▸ **GOAL OF THE EXERCISE**:
Please count how many lines of the data include the word "githubusercontent". Give only that number in reply.

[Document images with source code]
* * *

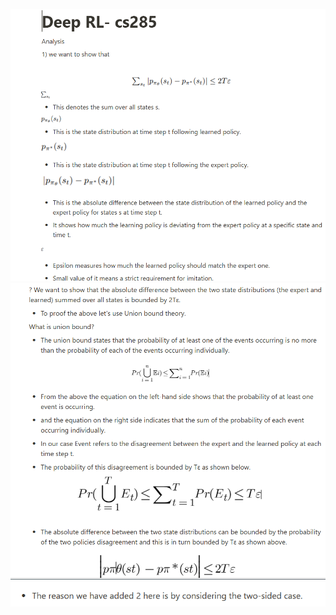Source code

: ![what is Reinforcement learning](/Deep_Rl_cs285/hw1/cs285/Images/page11.PNG "Optional title attribute")
![what is Reinforcement learning](/Deep_Rl_cs285/hw1/cs285/Images/page12.PNG "Optional title attribute")
![what is Reinforcement learning](/Deep_Rl_cs285//hw1/cs285/Images/page3.PNG "Optional title attribute")
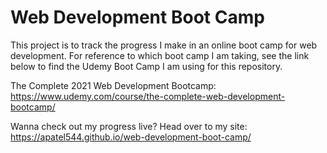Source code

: # Web Development Boot Camp

This project is to track the progress I make in an online boot camp for web development.
For reference to which boot camp I am taking, see the link below to find the Udemy Boot Camp I am using for this repository.

The Complete 2021 Web Development Bootcamp:
    https://www.udemy.com/course/the-complete-web-development-bootcamp/
    
Wanna check out my progress live? Head over to my site: https://apatel544.github.io/web-development-boot-camp/
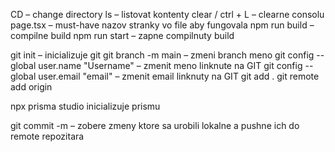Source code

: 
CD – change directory
ls – listovat kontenty
clear / ctrl + L – clearne consolu
page.tsx – must-have nazov stranky vo file aby fungovala
npm run build – compilne build
npm run start – zapne compilnuty build


git init – inicializuje git
git branch -m main – zmeni branch meno
git config --global user.name "Username" – zmenit meno linknute na GIT
git config --global user.email "email" – zmenit email linknuty na GIT
git add .
git remote add origin <github-url>

npx prisma studio inicializuje prismu

git commit -m – zobere zmeny ktore sa urobili lokalne a pushne ich do remote repozitara
      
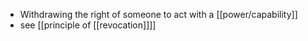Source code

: - Withdrawing the right of someone to act with a [[power/capability]]
- see [[principle of [[revocation]]]]
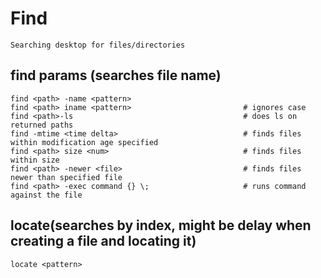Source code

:# Find

    Searching desktop for files/directories
    
## find params (searches file name)

    find <path> -name <pattern>
    find <path> iname <pattern>                         # ignores case
    find <path>-ls                                      # does ls on returned paths
    find -mtime <time delta>                            # finds files within modification age specified
    find <path> size <num>                              # finds files within size
    find <path> -newer <file>                           # finds files newer than specified file
    find <path> -exec command {} \;                     # runs command against the file
    
## locate(searches by index, might be delay when creating a file and locating it)

    locate <pattern>

    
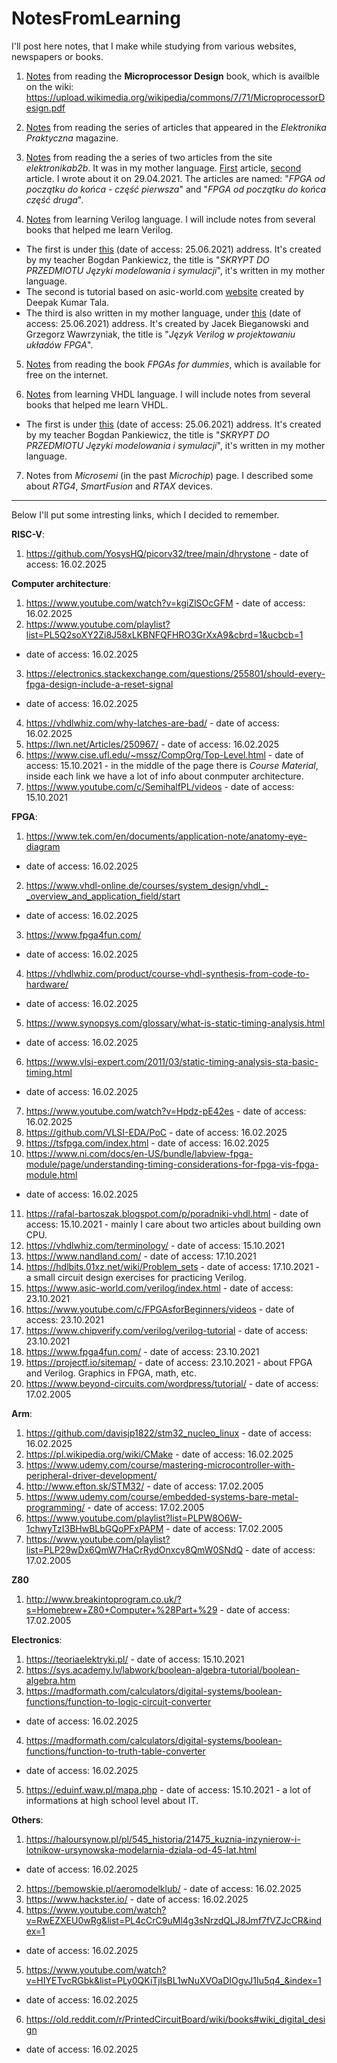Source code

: # NotesFromLearning

I'll post here notes, that I make while studying from various websites,
newspapers or books.

1. [Notes](https://github.com/mozerpol/NotesFromLearning/tree/main/Microprocessor-Design)
from reading the **Microprocessor Design** book, which is availble on the wiki:
https://upload.wikimedia.org/wikipedia/commons/7/71/MicroprocessorDesign.pdf

2. [Notes](https://github.com/mozerpol/NotesFromLearning/tree/main/ExperimentsWithFPGA)
from reading the series of articles that appeared in the *Elektronika
Praktyczna* magazine.

3. [Notes](https://github.com/mozerpol/NotesFromLearning/tree/main/FPGAodPoczatkuDoKonca)
from reading the a series of two articles from the site *elektronikab2b*. It was
in my mother language.
[First](https://elektronikab2b.pl/technika/1315-fpga-od-poczatku-do-konca-czesc-pierwsza)
article,
[second](https://elektronikab2b.pl/technika/1468-fpga-od-poczatku-do-konca-czesc-druga)
article. I wrote about it on 29.04.2021. The articles are named:
"*FPGA od początku do końca - część pierwsza*" and "*FPGA od początku do końca
część druga*".

4. [Notes](https://github.com/mozerpol/NotesFromLearning/tree/master/learningVerilog)
from learning Verilog language. I will include notes from several books that
helped me learn Verilog.
- The first is under
[this](#http://www.ue.eti.pg.gda.pl/~bpa/jmis/skrypt_jmis_3v6.pdf) (date of
access: 25.06.2021) address. It's created by my teacher Bogdan Pankiewicz, the
title is "*SKRYPT DO PRZEDMIOTU Języki modelowania i symulacji*", it's written
in my mother language.
- The second is tutorial based on asic-world.com
[website](#http://www.asic-world.com/verilog/veritut.html) created by Deepak
Kumar Tala.
- The third is also written in my mother language, under
[this](#http://staff.uz.zgora.pl/rwisniew/instrukcje/inne/verilog/verilog_kurs.pdf)
(date of access: 25.06.2021) address. It's created by Jacek Bieganowski and
Grzegorz Wawrzyniak, the title is "*Język Verilog w projektowaniu układów FPGA*".

5. [Notes](https://github.com/mozerpol/NotesFromLearning/tree/master/FPGAsForDummies)
from reading the book *FPGAs for dummies*, which is available for free on the
internet.

6. [Notes](https://github.com/mozerpol/NotesFromLearning/tree/master/learningVHDL)
from learning VHDL language. I will include notes from several books that helped
me learn VHDL.
- The first is under
[this](#http://www.ue.eti.pg.gda.pl/~bpa/jmis/skrypt_jmis_3v6.pdf) (date of
access: 25.06.2021) address. It's created by my teacher Bogdan Pankiewicz, the
title is "*SKRYPT DO PRZEDMIOTU Języki modelowania i symulacji*", it's written
in my mother language.

7. Notes from *Microsemi* (in the past *Microchip*) page. I described some about
*RTG4*, *SmartFusion* and *RTAX* devices.

_____

Below I'll put some intresting links, which I decided to remember.

**RISC-V**:
1. https://github.com/YosysHQ/picorv32/tree/main/dhrystone - date of access: 16.02.2025

**Computer architecture**:
1. https://www.youtube.com/watch?v=kgiZlSOcGFM - date of access: 16.02.2025
2. https://www.youtube.com/playlist?list=PL5Q2soXY2Zi8J58xLKBNFQFHRO3GrXxA9&cbrd=1&ucbcb=1
- date of access: 16.02.2025
3. https://electronics.stackexchange.com/questions/255801/should-every-fpga-design-include-a-reset-signal
- date of access: 16.02.2025
4. https://vhdlwhiz.com/why-latches-are-bad/ - date of access: 16.02.2025
5. https://lwn.net/Articles/250967/ - date of access: 16.02.2025
6. https://www.cise.ufl.edu/~mssz/CompOrg/Top-Level.html - date of access:
15.10.2021 - in the middle of the page there is *Course Material*, inside
each link we have a lot of info about conmputer architecture.
7. https://www.youtube.com/c/SemihalfPL/videos - date of access: 15.10.2021

**FPGA**:
1. https://www.tek.com/en/documents/application-note/anatomy-eye-diagram
- date of access: 16.02.2025
2. https://www.vhdl-online.de/courses/system_design/vhdl_-_overview_and_application_field/start
- date of access: 16.02.2025
3. https://www.fpga4fun.com/
- date of access: 16.02.2025
4. https://vhdlwhiz.com/product/course-vhdl-synthesis-from-code-to-hardware/
- date of access: 16.02.2025
5. https://www.synopsys.com/glossary/what-is-static-timing-analysis.html
- date of access: 16.02.2025
6. https://www.vlsi-expert.com/2011/03/static-timing-analysis-sta-basic-timing.html
- date of access: 16.02.2025
7. https://www.youtube.com/watch?v=Hpdz-pE42es - date of access: 16.02.2025
8. https://github.com/VLSI-EDA/PoC - date of access: 16.02.2025
9. https://tsfpga.com/index.html - date of access: 16.02.2025
10. https://www.ni.com/docs/en-US/bundle/labview-fpga-module/page/understanding-timing-considerations-for-fpga-vis-fpga-module.html
- date of access: 16.02.2025
11. https://rafal-bartoszak.blogspot.com/p/poradniki-vhdl.html - date of access:
15.10.2021 - mainly I care about two articles about
building own CPU.
12. https://vhdlwhiz.com/terminology/ - date of access: 15.10.2021
13. https://www.nandland.com/ - date of access: 17.10.2021
14. https://hdlbits.01xz.net/wiki/Problem_sets - date of access: 17.10.2021 - a
small circuit design exercises for practicing Verilog.
15. https://www.asic-world.com/verilog/index.html - date of access: 23.10.2021
16. https://www.youtube.com/c/FPGAsforBeginners/videos - date of access:
23.10.2021
17. https://www.chipverify.com/verilog/verilog-tutorial - date of access:
23.10.2021
18. https://www.fpga4fun.com/ - date of access: 23.10.2021
19. https://projectf.io/sitemap/ - date of access: 23.10.2021 - about FPGA and
Verilog. Graphics in FPGA, math, etc.
20. https://www.beyond-circuits.com/wordpress/tutorial/ - date of access:
17.02.2005

**Arm**:
1. https://github.com/davisjp1822/stm32_nucleo_linux - date of access: 16.02.2025
2. https://pl.wikipedia.org/wiki/CMake - date of access: 16.02.2025
3. https://www.udemy.com/course/mastering-microcontroller-with-peripheral-driver-development/
4. http://www.efton.sk/STM32/ - date of access: 17.02.2005
5. https://www.udemy.com/course/embedded-systems-bare-metal-programming/ -
date of access: 17.02.2005
6. https://www.youtube.com/playlist?list=PLPW8O6W-1chwyTzI3BHwBLbGQoPFxPAPM -
date of access: 17.02.2005
7. https://www.youtube.com/playlist?list=PLP29wDx6QmW7HaCrRydOnxcy8QmW0SNdQ -
date of access: 17.02.2005

**Z80**
1. http://www.breakintoprogram.co.uk/?s=Homebrew+Z80+Computer+%28Part+%29 -
date of access: 17.02.2005

**Electronics**:
1. https://teoriaelektryki.pl/ - date of access: 15.10.2021
2. https://sys.academy.lv/labwork/boolean-algebra-tutorial/boolean-algebra.htm
3. https://madformath.com/calculators/digital-systems/boolean-functions/function-to-logic-circuit-converter
- date of access: 16.02.2025
4. https://madformath.com/calculators/digital-systems/boolean-functions/function-to-truth-table-converter
- date of access: 16.02.2025
5. https://eduinf.waw.pl/mapa.php - date of access: 15.10.2021 - a lot of
informations at high school level about IT.

**Others**:
1. https://haloursynow.pl/pl/545_historia/21475_kuznia-inzynierow-i-lotnikow-ursynowska-modelarnia-dziala-od-45-lat.html
- date of access: 16.02.2025
2. https://bemowskie.pl/aeromodelklub/ - date of access: 16.02.2025
3. https://www.hackster.io/ - date of access: 16.02.2025
4. https://www.youtube.com/watch?v=RwEZXEU0wRg&list=PL4cCrC9uMl4g3sNrzdQLJ8Jmf7fVZJcCR&index=1
- date of access: 16.02.2025
5. https://www.youtube.com/watch?v=HIYETvcRGbk&list=PLy0QKiTjlsBL1wNuXVOaDIOgvJ1Iu5q4_&index=1
- date of access: 16.02.2025
6. https://old.reddit.com/r/PrintedCircuitBoard/wiki/books#wiki_digital_design
- date of access: 16.02.2025
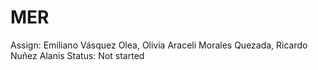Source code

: # MER

Assign: Emiliano Vásquez Olea, Olivia Araceli Morales Quezada, Ricardo Nuñez Alanis
Status: Not started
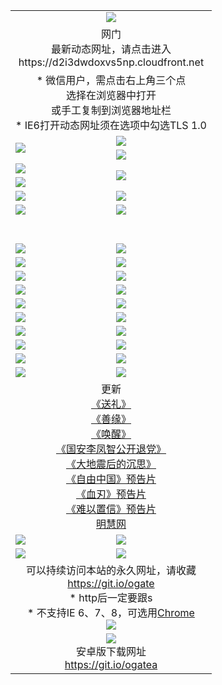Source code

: ﻿<table>
  <tr></tr>
  <tr><td colspan=2 align=center><img src="https://cloud.githubusercontent.com/assets/11880933/13434984/f430fae2-e012-11e5-814f-c2df1e82b247.jpg" /></td></tr>
  <tr><td colspan=2 align=center>网门<br>最新动态网址，请点击进入
<br>https://d2i3dwdoxvs5np.cloudfront.net
    </td>
  </tr>
  <tr>
    <td colspan=2 align=center>* 微信用户，需点击右上角三个点<br>选择在浏览器中打开<br>或手工复制到浏览器地址栏
    <br>* IE6打开动态网址须在选项中勾选TLS 1.0</td>
  </tr>
  <tr>
    <td rowspan=2><a href="https://d2i3dwdoxvs5np.cloudfront.net/ogUP.aspx?name=11DKC.mp4&list=11DKC" target="_blank"><img src="https://d2i3dwdoxvs5np.cloudfront.net/Up/11DKC1.jpg" /></a></td> 
    <td><div><a href="https://d2i3dwdoxvs5np.cloudfront.net/ogUP.aspx?name=LRWS.mp4&list=LRWS" target="_blank"><img src="https://d2i3dwdoxvs5np.cloudfront.net/Up/LRWS.jpg" /></a></td>
   </tr>
  <tr>
    <td><a href="https://d2i3dwdoxvs5np.cloudfront.net/ogNiceVedio.aspx" target="_blank"><img src="https://d2i3dwdoxvs5np.cloudfront.net/Up/11TGKDY.jpg" /></a></td>
  </tr>
  <tr>
    <td><a href="https://d2i3dwdoxvs5np.cloudfront.net/ogUP.aspx?name=JQR.mp4&count=2" target="_blank"><img src="https://d2i3dwdoxvs5np.cloudfront.net/Up/JQR.jpg" /></a></td>   
    <td rowspan=2><a href="https://d2i3dwdoxvs5np.cloudfront.net/ogUP.aspx?name=JP.mp4&count=9" target="_blank"><img src="https://d2i3dwdoxvs5np.cloudfront.net/Up/JP.jpg" /></td>
  </tr>
  <tr>
    <td><a href="https://d2i3dwdoxvs5np.cloudfront.net/ogUP.aspx?name=WH.mp4" target="_blank"><img src="https://d2i3dwdoxvs5np.cloudfront.net/Up/WH.jpg" /></a></td>
  </tr>
  <tr>
    <td><a href="https://d2i3dwdoxvs5np.cloudfront.net/ogUP.aspx?name=SSZJ.mp4&list=SSZJ" target="_blank"><img src="https://d2i3dwdoxvs5np.cloudfront.net/Up/SSZJ.jpg" /></a></td>
    <td><a href="https://d2i3dwdoxvs5np.cloudfront.net/ogUP.aspx?name=1XQK.mp4&count=13" target="_blank"><img src="https://d2i3dwdoxvs5np.cloudfront.net/Up/1XQK.jpg" /></a</td>
  </tr>
  <tr>
    <td><a href="https://d2i3dwdoxvs5np.cloudfront.net/ogUP.aspx?name=ZY.mp4&count=2015|16" target="_blank"><img src="https://d2i3dwdoxvs5np.cloudfront.net/Up/ZY.jpg" /></a</td>
    <td><a href="https://d2i3dwdoxvs5np.cloudfront.net/ogUP.aspx?name=XTFY.mp4&count=B|2,A|24" target="_blank"><img src="https://d2i3dwdoxvs5np.cloudfront.net/Up/XTFY.jpg" /></a></td>
  </tr>
  <tr height="40">
  </tr>
  <tr>
    <td><a href="https://d2i3dwdoxvs5np.cloudfront.net/ogUP.aspx?name=4SQQ.mp4&list=4SQQ" target="_blank"><img src="https://d2i3dwdoxvs5np.cloudfront.net/Up/4SQQ0.jpg"/></a></td>
    <td><a href="https://d2i3dwdoxvs5np.cloudfront.net/ogUP.aspx?name=4SHQ.mp4&list=4SHQ" target="_blank"><img src="https://d2i3dwdoxvs5np.cloudfront.net/Up/4SHQ0.jpg"/></a></td>
  </tr>
  <tr>
    <td><a href="https://d2i3dwdoxvs5np.cloudfront.net/ogUP.aspx?name=4SZG.mp4&list=4SZG" target="_blank"><img src="https://d2i3dwdoxvs5np.cloudfront.net/Up/4SZG0.jpg"/></a></td>
    <td><a href="https://d2i3dwdoxvs5np.cloudfront.net/ogUP.aspx?name=4SDJ.mp4&list=4SDJ" target="_blank"><img src="https://d2i3dwdoxvs5np.cloudfront.net/Up/4SDJ0.jpg"/></a></td>
  </tr>
  <tr>
    <td><a href="https://d2i3dwdoxvs5np.cloudfront.net/ogUP.aspx?name=4SGX.mp4&list=4SGX" target="_blank"><img src="https://d2i3dwdoxvs5np.cloudfront.net/Up/4SGX0.jpg"/></a></td>
    <td><a href="https://d2i3dwdoxvs5np.cloudfront.net/ogUP.aspx?name=4SHD.mp4&list=4SHD" target="_blank"><img src="https://d2i3dwdoxvs5np.cloudfront.net/Up/4SHD0.jpg"/></a></td>
  </tr>
  <tr>
    <td><a href="https://d2i3dwdoxvs5np.cloudfront.net/ogUP.aspx?name=4CTX.mp4&list=4CTX" target="_blank"><img src="https://d2i3dwdoxvs5np.cloudfront.net/Up/4CTX0.jpg"/></a></td>
    <td><a href="https://d2i3dwdoxvs5np.cloudfront.net/ogUP.aspx?name=4CWZ.mp4&list=4CWZ" target="_blank"><img src="https://d2i3dwdoxvs5np.cloudfront.net/Up/4CWZ0.jpg"/></a></td>
  </tr>
  <tr>
    <td><a href="https://d2i3dwdoxvs5np.cloudfront.net/onUP.aspx?name=https://d1lqqjldbsh7xo.cloudfront.net/" target="_blank"><img src="https://d2i3dwdoxvs5np.cloudfront.net/Up/0DTW.jpg"/></a></td>
    <td><a href="https://d2i3dwdoxvs5np.cloudfront.net/onUP.aspx?name=https://d240ns8up8earz.cloudfront.net/acenter/" target="_blank"><img src="https://d2i3dwdoxvs5np.cloudfront.net/Up/0TDW.jpg" /></a></td>
  </tr>
  <tr>
    <td><a href="https://d2i3dwdoxvs5np.cloudfront.net/onUP.aspx?name=https://d4508d6vomz2p.cloudfront.net/gb/nsc413.htm" target="_blank"><img src="https://d2i3dwdoxvs5np.cloudfront.net/Up/0DJY.jpg" /></a></td>
    <td><a href="https://d2i3dwdoxvs5np.cloudfront.net/onUP.aspx?name=https://dilo7bqpjb57y.cloudfront.net/xtr/gb/prog204.html" target="_blank"><img src="https://d2i3dwdoxvs5np.cloudfront.net/Up/0XTR.jpg" /></a></td>
  </tr>
  <tr>
    <td><a href="https://d2i3dwdoxvs5np.cloudfront.net/onUP.aspx?name=https://d3aj00iefsmfgc.cloudfront.net/" target="_blank"><img src="https://d2i3dwdoxvs5np.cloudfront.net/Up/0MHW.jpg" /></a></td>
    <td><a href="https://d2i3dwdoxvs5np.cloudfront.net/onUP.aspx?name=https://d20wz7qt14x5d2.cloudfront.net/" target="_blank"><img src="https://d2i3dwdoxvs5np.cloudfront.net/Up/0ZJW.jpg" /></a></td>
  </tr>
  <tr>
    <td><a href="https://d2i3dwdoxvs5np.cloudfront.net/ogUP.aspx?name=0FG.zip" target="_blank"><img src="https://d2i3dwdoxvs5np.cloudfront.net/Up/0FG.jpg" /></a></td>
    <td><a href="https://d2i3dwdoxvs5np.cloudfront.net/ogUP.aspx?name=0FGA.apk" target="_blank"><img src="https://d2i3dwdoxvs5np.cloudfront.net/Up/0FGA.jpg" /></a></td>
  </tr>
  <tr>
    <td><a href="https://d2i3dwdoxvs5np.cloudfront.net/ogUP.aspx?name=0U.zip" target="_blank"><img src="https://d2i3dwdoxvs5np.cloudfront.net/Up/0U.jpg" /></a></td>
    <td><a href="https://d2i3dwdoxvs5np.cloudfront.net/ogUP.aspx?name=0UA.apk" target="_blank"><img src="https://d2i3dwdoxvs5np.cloudfront.net/Up/0UA.jpg" /></a></td>
  </tr>
  <tr>
    <td><a href="https://d2i3dwdoxvs5np.cloudfront.net/ogUP.aspx?name=0iPPOTV.zip" target="_blank"><img src="https://d2i3dwdoxvs5np.cloudfront.net/Up/0iPPOTV.jpg" /></a></td>
    <td><a href="https://d2i3dwdoxvs5np.cloudfront.net/ogUP.aspx?name=0iNTD.apk" target="_blank"><img src="https://d2i3dwdoxvs5np.cloudfront.net/Up/0iNTD.jpg" /></a></td>
  </tr>
  <tr>
    <td colspan=2 align=center>更新<br>
      <a href="https://d2i3dwdoxvs5np.cloudfront.net/ogUP.aspx?name=4ESL.mp4" target="_blank">《送礼》</a><br>
      <a href="https://d2i3dwdoxvs5np.cloudfront.net/ogUP.aspx?name=4ESY.mp4" target="_blank">《善缘》</a><br>
      <a href="https://d2i3dwdoxvs5np.cloudfront.net/ogUP.aspx?name=4EHX.mp4" target="_blank">《唤醒》</a><br>
      <a href="https://d2i3dwdoxvs5np.cloudfront.net/ogUP.aspx?name=4LFZ.mp4" target="_blank">《国安李凤智公开退党》</a><br>
      <a href="https://d2i3dwdoxvs5np.cloudfront.net/ogUP.aspx?name=4DDZHDCS.mp4" target="_blank">《大地震后的沉思》</a><br>
      <a href="https://d2i3dwdoxvs5np.cloudfront.net/ogUP.aspx?name=11ZYZG0.mp4" target="_blank">《自由中国》预告片</a><br>
      <a href="https://d2i3dwdoxvs5np.cloudfront.net/ogUP.aspx?name=11XR.mp4" target="_blank">《血刃》预告片</a><br>
      <a href="https://d2i3dwdoxvs5np.cloudfront.net/ogUP.aspx?name=11NYZX.mp4&count=2" target="_blank">《难以置信》预告片</a><br>
      <a href="https://d2i3dwdoxvs5np.cloudfront.net/onUP.aspx?name=https://www.minghui.org/" target="_blank">明慧网</a></td>
    </td>
  </tr>
  <tr>
    <td><a href="https://d2i3dwdoxvs5np.cloudfront.net/ogNice.aspx" target="_blank"><img src="https://d2i3dwdoxvs5np.cloudfront.net/Up/0WCYY.jpg" /></a></td>
    <td><a href="https://d2i3dwdoxvs5np.cloudfront.net/onCO.aspx?ob=600事物&op=增删改&args=WH1~%23类型6新闻%7c%23类型6评论&mode=" target="_blank"><img src="https://d2i3dwdoxvs5np.cloudfront.net/Up/0WZTT.jpg" /></a></td> 
  </tr>
  <tr>
    <td><a href="https://d2i3dwdoxvs5np.cloudfront.net/ogDY.aspx" target="_blank"><img src="https://d2i3dwdoxvs5np.cloudfront.net/Up/0FK.jpg" /></a></td>
    <td><a href="https://d2i3dwdoxvs5np.cloudfront.net/ogST.aspx" target="_blank"><img src="https://d2i3dwdoxvs5np.cloudfront.net/Up/0ST.jpg" /></a></td> 
  </tr>
  <tr>
    <td colspan=2 align=center>可以持续访问本站的永久网址，请收藏<br/><a href="https://git.io/ogate" target="_blank">https://git.io/ogate</a><br/>* http后一定要跟s<br/>* 不支持IE 6、7、8，可选用<a href="https://d2i3dwdoxvs5np.cloudfront.net/ogUP.aspx?name=0ChromePortable.zip">Chrome</a><br/><a href="https://d2i3dwdoxvs5np.cloudfront.net/Up/0WMGDL2.png" target="_blank"><img src="https://d2i3dwdoxvs5np.cloudfront.net/Up/0WMGD2.png"/></a></td>
  </tr>
  <tr>
    <td colspan=2 align=center><a href="https://d2i3dwdoxvs5np.cloudfront.net/ogUP.aspx?name=0oGate.apk" target="_blank"><img src="https://cloud.githubusercontent.com/assets/11880933/13720399/75e143ee-e842-11e5-9f0a-1421f423c80f.jpg" /></a><br>安卓版下载网址<br><a href="https://git.io/ogatea">https://git.io/ogatea</a></td>
  </tr>
  <!--tr>
    <td colspan=2 align=center>可能失效的动态网址
    </td>
  </tr-->
</table>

* * *

▸ **RESPONSE TO THIS EXERCISE**:
2